Yes, Jamie good points. I agree about the "eastern woodland bow". I have said that on threds before. If you look at the bows found in what we call the eastern woodlands they varied a lot and there was also a LOT of bows under 60" long some as short as 36" long. Even though there is a TON of documented bows that vary from 36"- 70" long and also vary from Reflex/deflex,risered, recurved, d bow etc......a lot of folks still consider a eastern wood land bow 60+" lon 2" wide and bedn thrugh the handle. If you really study the Easten Woodlan Bows you will find that they are more similar in lenght to the plains bows and west coast bows then they are to what we commonly call "Eastern Woodland bow".
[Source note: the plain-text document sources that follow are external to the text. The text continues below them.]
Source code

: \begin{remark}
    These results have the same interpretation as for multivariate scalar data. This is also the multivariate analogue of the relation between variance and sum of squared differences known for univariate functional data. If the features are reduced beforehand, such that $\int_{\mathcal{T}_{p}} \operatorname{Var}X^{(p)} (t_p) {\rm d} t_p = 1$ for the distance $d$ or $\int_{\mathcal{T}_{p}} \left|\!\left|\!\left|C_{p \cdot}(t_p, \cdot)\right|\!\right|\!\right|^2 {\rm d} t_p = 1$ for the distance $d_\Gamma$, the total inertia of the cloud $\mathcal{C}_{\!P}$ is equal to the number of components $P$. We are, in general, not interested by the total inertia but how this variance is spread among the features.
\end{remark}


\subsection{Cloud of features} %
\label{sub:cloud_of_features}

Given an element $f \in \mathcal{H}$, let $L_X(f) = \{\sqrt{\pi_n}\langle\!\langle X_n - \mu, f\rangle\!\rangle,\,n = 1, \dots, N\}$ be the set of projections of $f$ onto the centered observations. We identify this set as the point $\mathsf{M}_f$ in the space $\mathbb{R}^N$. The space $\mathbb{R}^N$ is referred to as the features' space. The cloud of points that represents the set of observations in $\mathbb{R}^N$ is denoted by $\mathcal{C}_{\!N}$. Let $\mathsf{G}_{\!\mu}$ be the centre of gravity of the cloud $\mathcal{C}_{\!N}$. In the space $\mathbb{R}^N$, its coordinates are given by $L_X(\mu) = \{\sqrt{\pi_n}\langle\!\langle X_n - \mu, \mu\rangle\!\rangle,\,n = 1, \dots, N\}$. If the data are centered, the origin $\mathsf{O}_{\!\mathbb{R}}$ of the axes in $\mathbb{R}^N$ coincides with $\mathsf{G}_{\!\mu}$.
Native American Bows, Arrow & Quivers. Hamm abd Allely. Just a qucik run through some pages:
68", 67" 62", 43", 57", 58", 62", 39", 57", 52", 52", 67", 68", 52", 57", 68", 47", 67", 51", 59", 60", 60", 61", 49", 48", 51", 54", 61", 50", 56", 55", 58", 47", 57", 47", 72", 53", 69", 54", 54". That is all the bows shown is the North East section of that book. You will notice that there is a lot of shortish bows.
Out of 40 Eastern Woodland bows the average lenght is: 56.725" long
Also keep in mind that I chose the North East is the section in the book that has the MOST longer bows. The southe east and medwest have mostly short bows.
Generic term "eastern wood land bow=man height, whitewood, wide, bend through the handle D bow" is very very very generic. That is just something to keep in mind when comparing bows of regions. if we are going to compare them we need to be honest with what they really were, not what people consider them to be. As mentioned above as well. The west coast bows were not all under 40" long sinew backed paddle bows.